Calculate the fixed Interest Rate per period for an annuity based on fixed, periodic payments.

What is the Annual Percentage Rate (APR) on a four-year auto loan for a $20,000 car where the monthly payment is $483.58? Approximately 7.5002%.
    InterestRate(4 * 12, -483.58, 20000) * 12 = 0.0750021012784669
See the NumberPeriodsVerify Subroutine for more examples of this function.
See also:
    NumberPeriods Function
    Payment Function
    PresentValue Function
    FutureValue Function
    PaymentType Function
    Rate Function (Visual Basic)
    RATE Function (Microsoft Excel)
Summary: An annuity is a series of fixed payments (all payments are the same amount) made over time. An annuity can be a loan (such as a car loan or a mortgage loan) or an investment (such as a savings account or a certificate of deposit).
vNPer: Number of periods. The vNPer argument and the return value will be expressed in corresponding units. If the number of periods (vNPer) is expressed in months, then the interest rate returned by this Function will be a monthly interest rate. For a 30-year mortgage loan with monthly payments, vNPer would be 30 * 12 or 360. Function will return Null if vNPer is Null or cannot be interpreted as a number.
vPmt: Amount of the payment made each period. Cash paid out is represented by negative numbers and cash received by positive numbers. Function will return Null if vPmt is Null or cannot be interpreted as a number.
vPV: Present value (lump sum) of the series of future payments. Cash paid out is represented by negative numbers and cash received by positive numbers. Function will return Null if vPV is Null or cannot be interpreted as a number.
vFV: Optional future value (cash balance) left after the final payment. Cash paid out is represented by negative numbers and cash received by positive numbers. The future value of a loan will usually be 0 (zero). vFV defaults to 0 (zero) if it is missing or Null or cannot be interpreted as a number.
vType: Optional argument that specifies when payments are due. Set to 0 (zero) if payments are due at the end of the period, and set to 1 (one) if payments are due at the beginning of the period. vType defaults to 0 (zero), meaning that payments are due at the end of the period, if it is missing or Null or cannot be interpreted as a number. Function returns Null if vType is not 0 (zero) nor 1 (one).
vGuess: Optional guess of the Interest Rate which is ignored by this function, but has been retained for compatibility with the Excel and Visual Basic versions of this function.
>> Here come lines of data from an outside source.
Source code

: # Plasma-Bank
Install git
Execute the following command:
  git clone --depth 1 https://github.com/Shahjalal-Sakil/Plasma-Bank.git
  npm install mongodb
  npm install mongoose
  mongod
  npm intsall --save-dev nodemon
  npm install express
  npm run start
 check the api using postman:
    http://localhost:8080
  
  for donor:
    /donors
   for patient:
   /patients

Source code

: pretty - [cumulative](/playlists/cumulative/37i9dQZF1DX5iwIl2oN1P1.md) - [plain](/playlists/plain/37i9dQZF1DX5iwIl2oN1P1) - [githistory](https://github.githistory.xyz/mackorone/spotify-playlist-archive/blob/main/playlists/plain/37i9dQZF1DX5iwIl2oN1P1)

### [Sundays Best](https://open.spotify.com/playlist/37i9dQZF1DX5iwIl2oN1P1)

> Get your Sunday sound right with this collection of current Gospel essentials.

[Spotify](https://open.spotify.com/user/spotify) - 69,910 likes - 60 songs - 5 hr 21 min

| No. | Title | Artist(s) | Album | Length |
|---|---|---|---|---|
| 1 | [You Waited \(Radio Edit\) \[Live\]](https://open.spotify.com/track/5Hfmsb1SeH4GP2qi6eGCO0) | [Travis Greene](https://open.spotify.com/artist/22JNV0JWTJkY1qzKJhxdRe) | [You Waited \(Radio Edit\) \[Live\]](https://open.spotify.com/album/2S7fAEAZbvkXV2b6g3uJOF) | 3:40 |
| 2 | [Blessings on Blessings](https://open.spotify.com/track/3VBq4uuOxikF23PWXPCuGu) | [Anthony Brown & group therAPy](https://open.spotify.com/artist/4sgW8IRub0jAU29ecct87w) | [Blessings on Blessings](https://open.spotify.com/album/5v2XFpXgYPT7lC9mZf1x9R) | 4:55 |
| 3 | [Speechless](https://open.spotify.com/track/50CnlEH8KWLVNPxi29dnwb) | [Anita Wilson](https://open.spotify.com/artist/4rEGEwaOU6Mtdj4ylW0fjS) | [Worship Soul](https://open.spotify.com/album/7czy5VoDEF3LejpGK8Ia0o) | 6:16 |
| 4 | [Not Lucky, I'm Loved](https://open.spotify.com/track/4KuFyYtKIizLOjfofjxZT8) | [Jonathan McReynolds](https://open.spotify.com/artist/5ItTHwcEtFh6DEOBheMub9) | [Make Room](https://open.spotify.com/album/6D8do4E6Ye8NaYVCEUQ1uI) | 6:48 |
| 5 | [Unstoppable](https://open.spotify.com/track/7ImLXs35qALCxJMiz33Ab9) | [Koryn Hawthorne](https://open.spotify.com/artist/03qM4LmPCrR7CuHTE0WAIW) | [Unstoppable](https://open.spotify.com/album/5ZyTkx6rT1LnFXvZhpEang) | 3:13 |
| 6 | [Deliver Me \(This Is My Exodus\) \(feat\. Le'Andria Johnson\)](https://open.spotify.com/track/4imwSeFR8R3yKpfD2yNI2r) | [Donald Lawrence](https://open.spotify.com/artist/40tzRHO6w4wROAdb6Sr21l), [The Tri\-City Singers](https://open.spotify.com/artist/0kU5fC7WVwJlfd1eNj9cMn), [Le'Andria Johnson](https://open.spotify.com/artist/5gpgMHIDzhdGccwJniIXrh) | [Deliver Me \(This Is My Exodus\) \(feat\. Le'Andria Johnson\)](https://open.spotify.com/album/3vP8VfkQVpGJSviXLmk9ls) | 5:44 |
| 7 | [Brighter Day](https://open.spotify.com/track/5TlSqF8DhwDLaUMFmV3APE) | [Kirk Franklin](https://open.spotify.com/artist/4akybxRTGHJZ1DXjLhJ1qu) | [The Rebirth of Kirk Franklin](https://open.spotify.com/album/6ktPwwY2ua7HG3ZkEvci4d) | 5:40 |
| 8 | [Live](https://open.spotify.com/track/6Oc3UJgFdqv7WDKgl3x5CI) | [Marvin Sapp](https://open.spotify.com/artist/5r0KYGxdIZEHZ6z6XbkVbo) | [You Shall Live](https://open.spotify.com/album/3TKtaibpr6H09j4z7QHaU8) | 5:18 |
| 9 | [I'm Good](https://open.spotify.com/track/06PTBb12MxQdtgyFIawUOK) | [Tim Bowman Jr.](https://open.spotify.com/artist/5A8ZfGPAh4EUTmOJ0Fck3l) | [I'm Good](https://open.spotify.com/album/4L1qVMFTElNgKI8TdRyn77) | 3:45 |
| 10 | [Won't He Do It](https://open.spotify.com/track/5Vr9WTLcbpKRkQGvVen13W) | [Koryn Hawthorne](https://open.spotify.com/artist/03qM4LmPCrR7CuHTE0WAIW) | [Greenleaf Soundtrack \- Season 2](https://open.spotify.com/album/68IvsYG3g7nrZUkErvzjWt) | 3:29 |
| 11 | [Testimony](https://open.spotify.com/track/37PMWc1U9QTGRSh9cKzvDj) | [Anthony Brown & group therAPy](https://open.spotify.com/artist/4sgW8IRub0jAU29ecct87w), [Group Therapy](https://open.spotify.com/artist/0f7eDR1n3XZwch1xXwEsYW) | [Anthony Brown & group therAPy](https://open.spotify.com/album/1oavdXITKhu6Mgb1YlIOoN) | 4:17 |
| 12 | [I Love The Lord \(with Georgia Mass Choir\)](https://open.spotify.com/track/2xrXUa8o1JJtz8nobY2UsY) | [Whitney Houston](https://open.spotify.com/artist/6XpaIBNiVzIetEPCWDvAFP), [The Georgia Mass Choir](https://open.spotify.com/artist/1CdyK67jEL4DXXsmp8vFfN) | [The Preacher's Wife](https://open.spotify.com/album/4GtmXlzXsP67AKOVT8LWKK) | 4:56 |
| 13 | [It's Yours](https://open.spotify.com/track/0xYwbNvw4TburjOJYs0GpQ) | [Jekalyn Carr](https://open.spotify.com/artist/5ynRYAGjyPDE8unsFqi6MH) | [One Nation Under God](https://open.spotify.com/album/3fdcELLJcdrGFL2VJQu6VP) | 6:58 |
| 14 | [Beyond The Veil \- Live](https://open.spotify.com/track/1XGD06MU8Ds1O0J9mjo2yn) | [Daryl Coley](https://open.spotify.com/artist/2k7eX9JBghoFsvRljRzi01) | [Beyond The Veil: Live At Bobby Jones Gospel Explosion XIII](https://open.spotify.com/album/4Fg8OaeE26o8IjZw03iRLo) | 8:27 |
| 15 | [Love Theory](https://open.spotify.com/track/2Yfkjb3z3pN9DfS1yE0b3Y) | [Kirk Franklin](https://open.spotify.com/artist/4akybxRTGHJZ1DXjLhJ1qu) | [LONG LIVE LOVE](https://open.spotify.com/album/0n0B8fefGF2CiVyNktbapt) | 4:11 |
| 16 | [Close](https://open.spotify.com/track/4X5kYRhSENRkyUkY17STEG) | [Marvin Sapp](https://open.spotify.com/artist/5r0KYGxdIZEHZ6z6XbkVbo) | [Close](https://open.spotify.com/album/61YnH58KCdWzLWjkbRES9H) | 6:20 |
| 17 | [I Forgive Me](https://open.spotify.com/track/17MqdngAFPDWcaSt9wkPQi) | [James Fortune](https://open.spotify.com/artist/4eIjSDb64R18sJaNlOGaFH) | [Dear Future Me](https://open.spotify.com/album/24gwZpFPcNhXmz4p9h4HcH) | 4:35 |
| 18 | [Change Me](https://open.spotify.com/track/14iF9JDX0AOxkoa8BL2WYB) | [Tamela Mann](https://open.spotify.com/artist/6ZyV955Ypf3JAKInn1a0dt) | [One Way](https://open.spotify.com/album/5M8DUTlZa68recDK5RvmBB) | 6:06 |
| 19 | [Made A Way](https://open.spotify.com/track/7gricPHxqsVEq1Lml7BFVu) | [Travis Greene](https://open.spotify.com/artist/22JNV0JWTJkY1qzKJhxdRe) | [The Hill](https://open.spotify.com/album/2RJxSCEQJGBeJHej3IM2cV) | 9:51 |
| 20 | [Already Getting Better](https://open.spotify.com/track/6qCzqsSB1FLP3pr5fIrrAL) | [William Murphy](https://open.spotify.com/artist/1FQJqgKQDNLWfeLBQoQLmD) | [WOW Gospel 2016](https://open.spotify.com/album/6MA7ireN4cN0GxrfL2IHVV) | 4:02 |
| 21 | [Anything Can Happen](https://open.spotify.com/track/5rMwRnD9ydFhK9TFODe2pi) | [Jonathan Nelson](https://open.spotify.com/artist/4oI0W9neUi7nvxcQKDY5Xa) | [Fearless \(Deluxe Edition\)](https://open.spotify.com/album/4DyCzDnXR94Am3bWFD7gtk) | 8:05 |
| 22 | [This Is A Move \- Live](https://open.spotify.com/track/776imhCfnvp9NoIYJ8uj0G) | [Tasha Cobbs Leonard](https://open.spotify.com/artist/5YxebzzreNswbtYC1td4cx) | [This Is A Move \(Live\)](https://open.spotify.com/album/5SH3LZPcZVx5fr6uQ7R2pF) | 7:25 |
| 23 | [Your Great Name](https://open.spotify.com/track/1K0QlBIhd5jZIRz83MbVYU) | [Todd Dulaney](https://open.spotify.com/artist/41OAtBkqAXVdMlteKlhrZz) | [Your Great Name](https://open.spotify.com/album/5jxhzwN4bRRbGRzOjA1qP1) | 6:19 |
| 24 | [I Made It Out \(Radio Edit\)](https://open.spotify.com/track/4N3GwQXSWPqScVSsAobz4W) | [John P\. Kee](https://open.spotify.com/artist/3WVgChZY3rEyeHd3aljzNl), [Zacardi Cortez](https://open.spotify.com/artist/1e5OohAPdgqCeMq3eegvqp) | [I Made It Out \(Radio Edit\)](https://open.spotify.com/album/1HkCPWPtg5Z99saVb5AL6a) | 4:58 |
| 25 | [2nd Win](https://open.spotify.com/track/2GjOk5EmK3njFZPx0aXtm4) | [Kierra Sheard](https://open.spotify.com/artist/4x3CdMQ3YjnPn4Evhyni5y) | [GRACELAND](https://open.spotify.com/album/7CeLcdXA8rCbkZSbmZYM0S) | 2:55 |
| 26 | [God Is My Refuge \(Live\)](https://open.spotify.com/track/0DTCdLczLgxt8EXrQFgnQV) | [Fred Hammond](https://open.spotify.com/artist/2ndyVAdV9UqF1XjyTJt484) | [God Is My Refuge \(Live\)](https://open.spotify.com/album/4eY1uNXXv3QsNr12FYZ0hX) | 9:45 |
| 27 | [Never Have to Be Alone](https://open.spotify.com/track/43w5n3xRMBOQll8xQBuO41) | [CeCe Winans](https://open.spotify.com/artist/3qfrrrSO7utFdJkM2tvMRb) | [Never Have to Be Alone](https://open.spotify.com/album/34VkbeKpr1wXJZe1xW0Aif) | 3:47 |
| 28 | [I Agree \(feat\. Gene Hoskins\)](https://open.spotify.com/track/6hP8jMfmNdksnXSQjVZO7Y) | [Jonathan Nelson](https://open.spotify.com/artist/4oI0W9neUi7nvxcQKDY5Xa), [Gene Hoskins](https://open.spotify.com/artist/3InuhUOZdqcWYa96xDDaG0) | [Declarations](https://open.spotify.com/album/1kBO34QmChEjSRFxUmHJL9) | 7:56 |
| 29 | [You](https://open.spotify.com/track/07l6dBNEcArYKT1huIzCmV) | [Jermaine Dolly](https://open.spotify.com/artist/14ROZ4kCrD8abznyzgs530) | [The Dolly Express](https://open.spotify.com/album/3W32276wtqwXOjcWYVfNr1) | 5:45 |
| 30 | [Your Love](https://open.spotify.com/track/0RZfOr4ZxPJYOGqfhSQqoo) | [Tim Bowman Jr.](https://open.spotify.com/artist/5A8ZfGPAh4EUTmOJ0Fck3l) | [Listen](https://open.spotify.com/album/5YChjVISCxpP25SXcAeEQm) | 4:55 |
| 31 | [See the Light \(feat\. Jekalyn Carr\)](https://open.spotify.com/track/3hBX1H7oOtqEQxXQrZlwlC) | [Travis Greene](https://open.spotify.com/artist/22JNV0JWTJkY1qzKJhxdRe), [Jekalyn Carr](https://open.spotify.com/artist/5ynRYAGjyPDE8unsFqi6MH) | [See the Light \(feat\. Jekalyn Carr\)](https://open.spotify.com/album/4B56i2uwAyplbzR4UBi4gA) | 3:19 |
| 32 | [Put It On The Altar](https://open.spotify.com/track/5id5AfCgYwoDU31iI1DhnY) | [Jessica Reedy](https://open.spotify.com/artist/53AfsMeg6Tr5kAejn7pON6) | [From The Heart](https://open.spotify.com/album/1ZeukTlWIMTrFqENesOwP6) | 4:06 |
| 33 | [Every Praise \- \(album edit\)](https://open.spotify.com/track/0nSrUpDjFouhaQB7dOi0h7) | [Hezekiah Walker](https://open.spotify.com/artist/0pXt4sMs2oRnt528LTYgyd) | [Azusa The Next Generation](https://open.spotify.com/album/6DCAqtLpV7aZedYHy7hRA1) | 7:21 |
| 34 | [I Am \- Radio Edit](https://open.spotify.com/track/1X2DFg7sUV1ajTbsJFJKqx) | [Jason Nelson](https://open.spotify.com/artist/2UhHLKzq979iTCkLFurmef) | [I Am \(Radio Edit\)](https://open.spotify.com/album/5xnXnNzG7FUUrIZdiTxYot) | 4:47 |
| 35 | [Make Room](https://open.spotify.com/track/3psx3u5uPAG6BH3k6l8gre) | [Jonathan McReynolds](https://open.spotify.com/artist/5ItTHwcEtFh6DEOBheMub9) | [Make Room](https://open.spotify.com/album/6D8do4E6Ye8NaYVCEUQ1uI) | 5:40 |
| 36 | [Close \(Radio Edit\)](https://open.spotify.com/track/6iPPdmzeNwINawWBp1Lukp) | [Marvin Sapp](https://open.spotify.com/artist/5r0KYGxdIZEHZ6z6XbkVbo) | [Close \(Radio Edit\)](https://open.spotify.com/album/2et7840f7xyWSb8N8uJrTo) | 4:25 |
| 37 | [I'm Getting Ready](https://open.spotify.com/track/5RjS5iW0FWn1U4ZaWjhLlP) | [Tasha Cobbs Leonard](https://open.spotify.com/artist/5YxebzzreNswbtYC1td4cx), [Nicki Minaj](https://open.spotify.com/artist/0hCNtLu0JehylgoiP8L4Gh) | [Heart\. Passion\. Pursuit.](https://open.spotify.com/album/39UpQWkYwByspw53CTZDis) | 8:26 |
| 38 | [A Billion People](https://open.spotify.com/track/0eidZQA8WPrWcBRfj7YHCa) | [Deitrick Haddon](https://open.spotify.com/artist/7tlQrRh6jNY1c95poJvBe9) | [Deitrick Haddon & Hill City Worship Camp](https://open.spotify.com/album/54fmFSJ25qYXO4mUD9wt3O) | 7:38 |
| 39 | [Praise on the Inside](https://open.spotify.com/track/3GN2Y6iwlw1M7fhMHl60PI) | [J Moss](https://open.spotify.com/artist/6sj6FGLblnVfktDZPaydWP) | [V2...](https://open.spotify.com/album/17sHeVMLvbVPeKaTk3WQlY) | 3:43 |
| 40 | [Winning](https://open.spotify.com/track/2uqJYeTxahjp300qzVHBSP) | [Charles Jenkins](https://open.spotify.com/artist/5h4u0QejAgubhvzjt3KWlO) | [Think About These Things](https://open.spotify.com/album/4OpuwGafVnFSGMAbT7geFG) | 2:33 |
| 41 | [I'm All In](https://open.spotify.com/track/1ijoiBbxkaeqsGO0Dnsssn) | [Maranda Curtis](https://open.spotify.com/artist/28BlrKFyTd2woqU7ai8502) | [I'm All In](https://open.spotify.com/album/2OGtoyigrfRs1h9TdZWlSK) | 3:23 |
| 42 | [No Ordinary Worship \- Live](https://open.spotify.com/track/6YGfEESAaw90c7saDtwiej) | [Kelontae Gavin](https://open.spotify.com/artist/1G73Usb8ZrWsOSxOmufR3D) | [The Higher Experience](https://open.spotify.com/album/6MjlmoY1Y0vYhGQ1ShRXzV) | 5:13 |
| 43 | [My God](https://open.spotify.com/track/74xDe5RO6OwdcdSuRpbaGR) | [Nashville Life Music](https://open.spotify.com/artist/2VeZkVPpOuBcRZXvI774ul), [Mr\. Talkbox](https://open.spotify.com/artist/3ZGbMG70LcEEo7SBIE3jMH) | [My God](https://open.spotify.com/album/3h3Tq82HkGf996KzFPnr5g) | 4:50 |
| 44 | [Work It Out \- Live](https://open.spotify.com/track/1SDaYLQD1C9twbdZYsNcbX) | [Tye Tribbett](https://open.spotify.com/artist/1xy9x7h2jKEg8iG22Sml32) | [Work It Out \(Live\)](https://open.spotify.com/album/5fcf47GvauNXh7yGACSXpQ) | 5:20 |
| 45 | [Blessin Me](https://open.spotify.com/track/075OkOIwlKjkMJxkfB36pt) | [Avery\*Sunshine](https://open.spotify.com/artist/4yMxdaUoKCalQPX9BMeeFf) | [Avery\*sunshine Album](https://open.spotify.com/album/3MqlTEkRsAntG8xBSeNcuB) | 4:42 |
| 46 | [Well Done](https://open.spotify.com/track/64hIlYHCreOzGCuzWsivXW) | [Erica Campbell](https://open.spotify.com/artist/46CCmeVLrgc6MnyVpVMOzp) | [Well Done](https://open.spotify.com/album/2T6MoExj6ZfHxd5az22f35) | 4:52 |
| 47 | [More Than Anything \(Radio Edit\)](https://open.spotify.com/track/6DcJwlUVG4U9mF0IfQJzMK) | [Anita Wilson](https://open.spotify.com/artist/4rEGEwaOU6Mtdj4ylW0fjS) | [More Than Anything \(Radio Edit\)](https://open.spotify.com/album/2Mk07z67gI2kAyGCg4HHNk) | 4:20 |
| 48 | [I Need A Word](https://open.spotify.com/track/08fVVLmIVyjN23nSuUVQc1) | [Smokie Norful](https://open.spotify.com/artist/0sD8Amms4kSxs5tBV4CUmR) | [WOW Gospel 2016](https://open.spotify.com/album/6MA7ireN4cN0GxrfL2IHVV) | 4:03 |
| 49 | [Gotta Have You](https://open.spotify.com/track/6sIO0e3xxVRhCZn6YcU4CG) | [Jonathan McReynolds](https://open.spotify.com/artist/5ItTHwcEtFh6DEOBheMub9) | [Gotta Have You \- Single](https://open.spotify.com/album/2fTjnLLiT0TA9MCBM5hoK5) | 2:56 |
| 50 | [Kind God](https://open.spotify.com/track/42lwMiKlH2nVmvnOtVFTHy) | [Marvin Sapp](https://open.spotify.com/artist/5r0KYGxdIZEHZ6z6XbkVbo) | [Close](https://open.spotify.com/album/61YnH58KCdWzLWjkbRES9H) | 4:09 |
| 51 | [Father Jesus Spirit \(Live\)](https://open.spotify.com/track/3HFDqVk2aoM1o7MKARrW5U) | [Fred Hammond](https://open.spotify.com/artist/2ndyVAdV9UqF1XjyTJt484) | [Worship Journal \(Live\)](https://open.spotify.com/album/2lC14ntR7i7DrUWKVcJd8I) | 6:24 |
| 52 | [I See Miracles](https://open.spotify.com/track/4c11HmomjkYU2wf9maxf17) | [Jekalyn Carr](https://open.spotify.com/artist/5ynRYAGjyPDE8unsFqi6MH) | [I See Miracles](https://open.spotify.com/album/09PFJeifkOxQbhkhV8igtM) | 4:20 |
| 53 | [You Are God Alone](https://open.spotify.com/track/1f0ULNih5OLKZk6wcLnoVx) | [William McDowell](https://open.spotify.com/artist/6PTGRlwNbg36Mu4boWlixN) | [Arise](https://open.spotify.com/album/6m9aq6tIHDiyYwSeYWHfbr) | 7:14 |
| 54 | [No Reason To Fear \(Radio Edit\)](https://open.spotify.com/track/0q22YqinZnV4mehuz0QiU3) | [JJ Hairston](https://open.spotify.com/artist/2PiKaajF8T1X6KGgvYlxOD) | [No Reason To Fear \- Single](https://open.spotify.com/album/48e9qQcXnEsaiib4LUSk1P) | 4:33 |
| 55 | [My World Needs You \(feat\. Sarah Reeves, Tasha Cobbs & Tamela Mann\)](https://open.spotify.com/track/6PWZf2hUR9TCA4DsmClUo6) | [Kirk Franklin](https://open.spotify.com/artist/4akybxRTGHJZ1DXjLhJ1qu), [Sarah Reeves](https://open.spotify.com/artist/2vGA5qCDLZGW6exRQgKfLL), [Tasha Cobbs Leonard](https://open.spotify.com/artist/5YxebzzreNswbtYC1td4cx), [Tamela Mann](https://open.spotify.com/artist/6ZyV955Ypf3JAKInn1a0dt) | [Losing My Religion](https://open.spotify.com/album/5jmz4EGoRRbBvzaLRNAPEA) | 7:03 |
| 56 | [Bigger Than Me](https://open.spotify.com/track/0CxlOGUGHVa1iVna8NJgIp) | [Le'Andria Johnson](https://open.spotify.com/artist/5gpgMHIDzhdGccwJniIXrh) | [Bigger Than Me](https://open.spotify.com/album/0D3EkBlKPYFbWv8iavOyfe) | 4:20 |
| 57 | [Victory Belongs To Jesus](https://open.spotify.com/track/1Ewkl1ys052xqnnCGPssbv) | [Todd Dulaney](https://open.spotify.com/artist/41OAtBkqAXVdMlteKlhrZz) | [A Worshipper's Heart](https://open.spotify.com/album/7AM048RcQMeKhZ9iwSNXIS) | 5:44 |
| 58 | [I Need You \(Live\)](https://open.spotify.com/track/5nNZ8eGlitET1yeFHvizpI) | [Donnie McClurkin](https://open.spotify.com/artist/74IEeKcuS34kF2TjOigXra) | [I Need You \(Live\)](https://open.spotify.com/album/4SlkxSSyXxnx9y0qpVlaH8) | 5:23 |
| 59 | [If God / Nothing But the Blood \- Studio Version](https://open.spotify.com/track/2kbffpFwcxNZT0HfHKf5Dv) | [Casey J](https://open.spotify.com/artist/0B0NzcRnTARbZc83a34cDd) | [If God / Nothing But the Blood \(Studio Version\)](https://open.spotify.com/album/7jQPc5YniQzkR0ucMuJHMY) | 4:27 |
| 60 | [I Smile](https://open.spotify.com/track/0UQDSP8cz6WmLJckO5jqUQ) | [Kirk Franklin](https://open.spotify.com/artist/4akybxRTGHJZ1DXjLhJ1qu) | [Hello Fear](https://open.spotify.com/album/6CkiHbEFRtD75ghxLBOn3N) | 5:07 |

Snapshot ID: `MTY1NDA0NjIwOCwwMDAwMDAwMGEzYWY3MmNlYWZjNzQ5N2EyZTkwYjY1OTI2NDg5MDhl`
Return value: Interest rate per period, expressed as a decimal number. If the number of periods (vNPer) is expressed in months, then the interest rate returned will be a monthly interest rate; multiply it by 12 to get the annual percentage rate (APR).
Algorithm: Function uses successive approximation to calculate the Internal Rate of Return. It will return Null if it cannot calculate the result to an accuracy of 2.22044604925031E-16 (D1MACH(4)) within 256 tries. In practice, this seldom happens.
v2.0 Addition: This function is new to this version of Entisoft Tools.